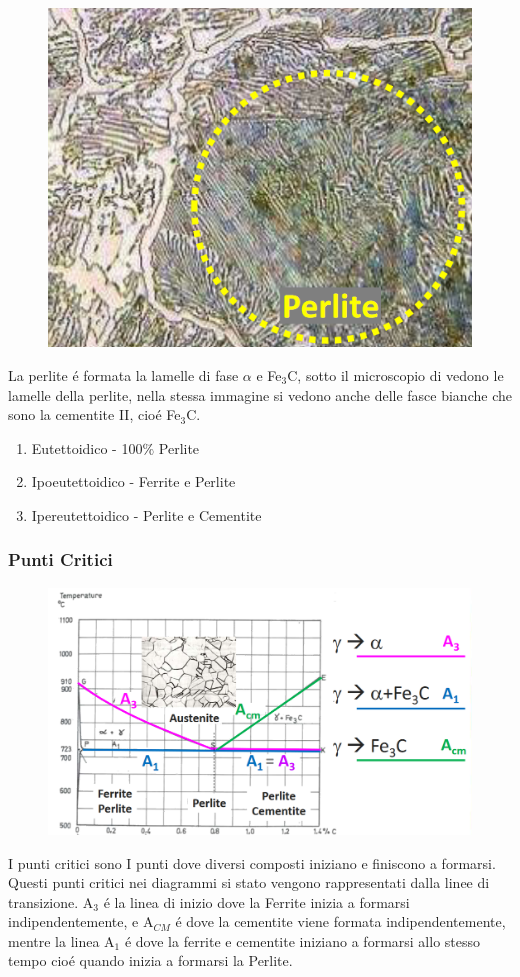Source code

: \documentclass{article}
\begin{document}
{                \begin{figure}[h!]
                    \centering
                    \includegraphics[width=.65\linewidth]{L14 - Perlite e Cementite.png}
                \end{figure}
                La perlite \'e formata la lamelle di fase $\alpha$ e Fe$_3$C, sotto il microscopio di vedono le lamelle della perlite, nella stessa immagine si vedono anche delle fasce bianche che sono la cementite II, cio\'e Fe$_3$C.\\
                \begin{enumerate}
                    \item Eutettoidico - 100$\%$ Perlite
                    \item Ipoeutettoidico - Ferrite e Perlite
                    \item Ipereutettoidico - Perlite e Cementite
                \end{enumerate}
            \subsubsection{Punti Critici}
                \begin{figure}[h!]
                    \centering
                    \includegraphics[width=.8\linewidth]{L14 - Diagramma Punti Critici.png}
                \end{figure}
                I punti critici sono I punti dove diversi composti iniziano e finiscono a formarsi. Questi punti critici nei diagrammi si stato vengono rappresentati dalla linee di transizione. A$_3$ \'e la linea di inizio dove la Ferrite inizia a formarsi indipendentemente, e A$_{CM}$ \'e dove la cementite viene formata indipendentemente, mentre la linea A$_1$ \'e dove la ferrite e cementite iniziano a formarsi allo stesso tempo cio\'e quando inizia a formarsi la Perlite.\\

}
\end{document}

_ _ _ _ _

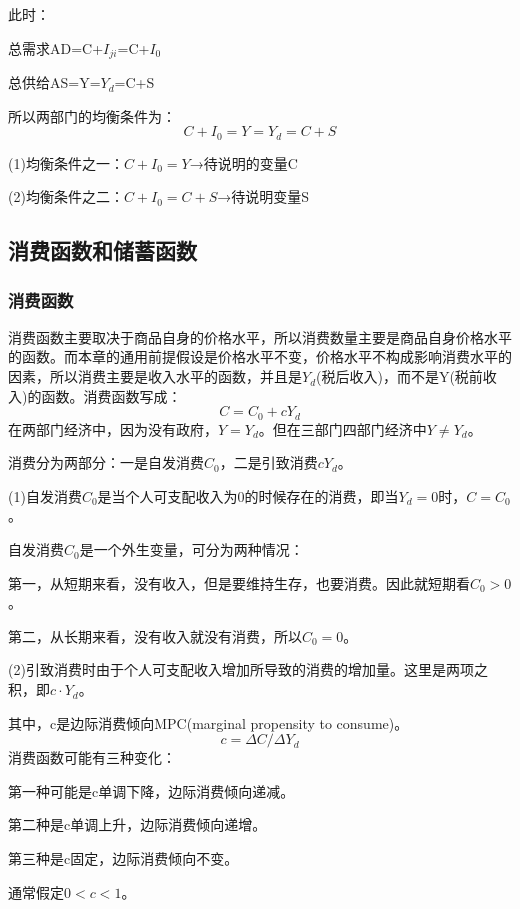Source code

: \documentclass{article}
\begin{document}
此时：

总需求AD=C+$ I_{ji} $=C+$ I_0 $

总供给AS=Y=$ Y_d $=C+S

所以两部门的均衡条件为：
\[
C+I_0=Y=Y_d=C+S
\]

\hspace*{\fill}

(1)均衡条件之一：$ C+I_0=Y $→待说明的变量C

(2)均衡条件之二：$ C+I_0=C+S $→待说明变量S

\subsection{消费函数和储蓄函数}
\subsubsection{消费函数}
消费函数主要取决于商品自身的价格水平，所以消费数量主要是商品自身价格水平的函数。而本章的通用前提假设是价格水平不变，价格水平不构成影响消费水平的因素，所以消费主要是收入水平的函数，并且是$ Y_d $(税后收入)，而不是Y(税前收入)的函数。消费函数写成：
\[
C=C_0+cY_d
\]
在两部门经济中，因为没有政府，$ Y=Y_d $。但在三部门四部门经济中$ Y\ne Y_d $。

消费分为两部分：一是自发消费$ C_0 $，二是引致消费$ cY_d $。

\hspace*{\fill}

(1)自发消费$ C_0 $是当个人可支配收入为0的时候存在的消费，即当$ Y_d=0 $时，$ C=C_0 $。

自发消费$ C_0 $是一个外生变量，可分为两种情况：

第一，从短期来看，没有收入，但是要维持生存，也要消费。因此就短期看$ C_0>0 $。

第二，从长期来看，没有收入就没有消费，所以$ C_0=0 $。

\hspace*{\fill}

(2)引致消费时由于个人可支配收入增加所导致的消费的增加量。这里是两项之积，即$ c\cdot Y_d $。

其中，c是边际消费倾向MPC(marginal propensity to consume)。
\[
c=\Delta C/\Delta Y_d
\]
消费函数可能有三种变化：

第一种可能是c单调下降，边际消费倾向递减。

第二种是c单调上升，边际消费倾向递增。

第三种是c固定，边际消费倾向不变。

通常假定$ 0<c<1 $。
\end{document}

_ _ _ _ _

## Try it
Copy out each line of the data in which the word "includegraphics" appears.

## Written response
                    \includegraphics[width=.65\linewidth]{L14 - Perlite e Cementite.png}
                    \includegraphics[width=.8\linewidth]{L14 - Diagramma Punti Critici.png}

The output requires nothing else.